Oramai i combattenti non potevano sottrarsi agli attacchi fuggendo di bunker in bunker. Il cerchio si era definitivamente stretto intorno a loro.
Il comando della ZOB con Anielewicz aveva trovato riparo in un bunker costruito da contrabbandieri e malviventi del Ghetto in via Mila 18. Si trattava di una costruzione stupefacente dotata di luce elettrica, un pozzo, una cucina, ambienti per dormire e persino per leggere. Il capo dei contrabbandieri, Shmuel Ascher offrì riparo a tutti i combattenti scampati. C'erano circa trecento persone tra le quali cento combattenti sopravvissuti della ZOB.
Fu qui che si svolse l'ultima battaglia di Anielewicz e dei suoi.
L'8 maggio il bunker viene circondato dai nazisti. Si spara da ambo le parti. Il tentativo di irruzione fallisce e diversi tedeschi vengono uccisi: nell'imboccatura e nei corridoi del bunker si ingaggia una lotta dove le pistole ridiventano efficaci e la superiorità numerica non ha più alcun valore.
Dopo due ore di combattimenti feroci i nazisti si ritirano. I genieri iniziano a gettare nelle aperture del tunnel candelotti fumogeni. Nel bunker non si riesce più a respirare. Jurek Wilner ordina ai combattenti di non cadere vivi nelle mani dei nazisti e da l'ordine di suicidarsi. Anielewicz spara alla sua fidanzata Mira e poi si suicida. Lutek Rotblat uccide la sorella e la madre prima di spararsi. Poi nel buio e nell'oscurità provocata dai fumogeni uno dopo l'altro gli uomini e le donne della ZOB si uccidono. Ruth, una delle combattenti, non riesce a uccidersi, le occorrono sette colpi per morire.
|
Un cannoncino da 20 mm. colpisce la sommità di una casa -foto d'epoca-
|
Dopo la guerra Stroop ricordò così la giornata di battaglia:
"L'8 maggio fu una giornata importante per me. Quel giorno riuscimmo ad espugnare il bunker di via Mila. Era il comando della ZOB, largo, profondo ben fortificato con molte entrate e vie di fuga verso le fogne con una rete di passaggi sotterranei scavati dagli ebrei.
Le mie truppe erano del tutto prive dell'esperienza necessaria per un combattimento corpo a corpo.
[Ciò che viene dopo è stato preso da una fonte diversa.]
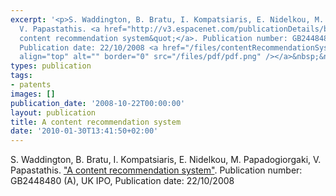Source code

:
 ```yaml
---
excerpt: '<p>S. Waddington, B. Bratu, I. Kompatsiaris, E. Nidelkou, M. Papadogiorgaki,
  V. Papastathis. <a href="http://v3.espacenet.com/publicationDetails/biblio?adjacent=true&amp;locale=en_GB&amp;FT=D&amp;date=20081022&amp;CC=GB&amp;NR=2448480A&amp;KC=A">&quot;A
  content recommendation system&quot;</a>. Publication number: GB2448480 (A), UK IPO,
  Publication date: 22/10/2008 <a href="/files/contentRecommendationSystem.pdf"><img
  align="top" alt="" border="0" src="/files/pdf/pdf.png" /></a>&nbsp;&nbsp;</p>'
types: publication
tags:
- patents
images: []
publication_date: '2008-10-22T00:00:00'
layout: publication
title: A content recommendation system
date: '2010-01-30T13:41:50+02:00'
---
```

<p>S. Waddington, B. Bratu, I. Kompatsiaris, E. Nidelkou, M. Papadogiorgaki, V. Papastathis. <a href="http://v3.espacenet.com/publicationDetails/biblio?adjacent=true&amp;locale=en_GB&amp;FT=D&amp;date=20081022&amp;CC=GB&amp;NR=2448480A&amp;KC=A">&quot;A content recommendation system&quot;</a>. Publication number: GB2448480 (A), UK IPO, Publication date: 22/10/2008 <a href="/files/contentRecommendationSystem.pdf"><img align="top" alt="" border="0" src="/files/pdf/pdf.png" /></a></p>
Dopo una dura, lunga lotta riuscimmo finalmente a conquistare il bunker catturandone una sessantina. Un certo numero di loro si erano suicidati".
Marek Edelman con una trentina di combattenti arrivò qualche ora dopo in ciò che rimaneva del bunker di via Mila. Trovò una quindicina di superstiti che erano riusciti a sottrarsi alla cattura.
Edelman e i suoi decisero che continuare la resistenza nel Ghetto non aveva più senso. Occorreva uscirne.